About this exercise: Every line of the data below that holds the string "Kevin" needs to be reported.

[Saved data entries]
.....

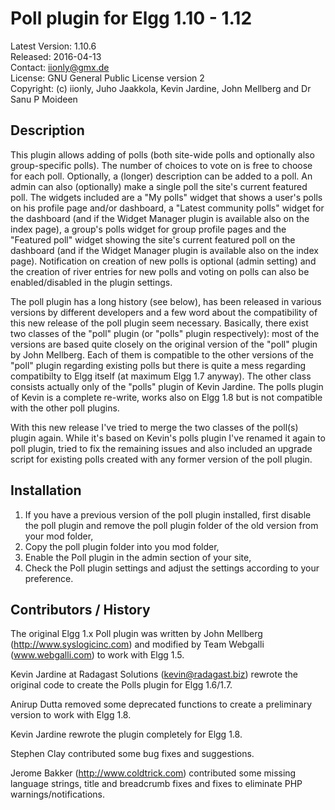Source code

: Poll plugin for Elgg 1.10 - 1.12
================================

Latest Version: 1.10.6  
Released: 2016-04-13  
Contact: iionly@gmx.de  
License: GNU General Public License version 2  
Copyright: (c) iionly, Juho Jaakkola, Kevin Jardine, John Mellberg and Dr Sanu P Moideen


Description
-----------

This plugin allows adding of polls (both site-wide polls and optionally also group-specific polls). The number of choices to vote on is free to choose for each poll. Optionally, a (longer) description can be added to a poll. An admin can also (optionally) make a single poll the site's current featured poll. The widgets included are a "My polls" widget that shows a user's polls on his profile page and/or dashboard, a "Latest community polls" widget for the dashboard (and if the Widget Manager plugin is available also on the index page), a group's polls widget for group profile pages and the "Featured poll" widget showing the site's current featured poll on the dashboard (and if the Widget Manager plugin is available also on the index page). Notification on creation of new polls is optional (admin setting) and the creation of river entries for new polls and voting on polls can also be enabled/disabled in the plugin settings.

The poll plugin has a long history (see below), has been released in various versions by different developers and a few word about the compatibility of this new release of the poll plugin seem necessary. Basically, there exist two classes of the "poll" plugin (or "polls" plugin respectively): most of the versions are based quite closely on the original version of the "poll" plugin by John Mellberg. Each of them is compatible to the other versions of the "poll" plugin regarding existing polls but there is quite a mess regarding compatibilty to Elgg itself (at maximum Elgg 1.7 anyway). The other class consists actually only of the "polls" plugin of Kevin Jardine. The polls plugin of Kevin is a complete re-write, works also on Elgg 1.8 but is not compatible with the other poll plugins.

With this new release I've tried to merge the two classes of the poll(s) plugin again. While it's based on Kevin's polls plugin I've renamed it again to poll plugin, tried to fix the remaining issues and also included an upgrade script for existing polls created with any former version of the poll plugin.


Installation
------------

1. If you have a previous version of the poll plugin installed, first disable the poll plugin and remove the poll plugin folder of the old version from your mod folder,
2. Copy the poll plugin folder into you mod folder,
3. Enable the Poll plugin in the admin section of your site,
4. Check the Poll plugin settings and adjust the settings according to your preference.


Contributors / History
----------------------

The original Elgg 1.x Poll plugin was written by John Mellberg
(http://www.syslogicinc.com) and modified by Team Webgalli (www.webgalli.com)
to work with Elgg 1.5.

Kevin Jardine at Radagast Solutions (kevin@radagast.biz) rewrote the original
code to create the Polls plugin for Elgg 1.6/1.7.

Anirup Dutta removed some deprecated functions to create a preliminary version
to work with Elgg 1.8.

Kevin Jardine rewrote the plugin completely for Elgg 1.8.

Stephen Clay contributed some bug fixes and suggestions.

Jerome Bakker (http://www.coldtrick.com) contributed some missing language
strings, title and breadcrumb fixes and fixes to eliminate PHP
warnings/notifications.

.....

Output:
Copyright: (c) iionly, Juho Jaakkola, Kevin Jardine, John Mellberg and Dr Sanu P Moideen
The poll plugin has a long history (see below), has been released in various versions by different developers and a few word about the compatibility of this new release of the poll plugin seem necessary. Basically, there exist two classes of the "poll" plugin (or "polls" plugin respectively): most of the versions are based quite closely on the original version of the "poll" plugin by John Mellberg. Each of them is compatible to the other versions of the "poll" plugin regarding existing polls but there is quite a mess regarding compatibilty to Elgg itself (at maximum Elgg 1.7 anyway). The other class consists actually only of the "polls" plugin of Kevin Jardine. The polls plugin of Kevin is a complete re-write, works also on Elgg 1.8 but is not compatible with the other poll plugins.
With this new release I've tried to merge the two classes of the poll(s) plugin again. While it's based on Kevin's polls plugin I've renamed it again to poll plugin, tried to fix the remaining issues and also included an upgrade script for existing polls created with any former version of the poll plugin.
Kevin Jardine at Radagast Solutions (kevin@radagast.biz) rewrote the original
Kevin Jardine rewrote the plugin completely for Elgg 1.8.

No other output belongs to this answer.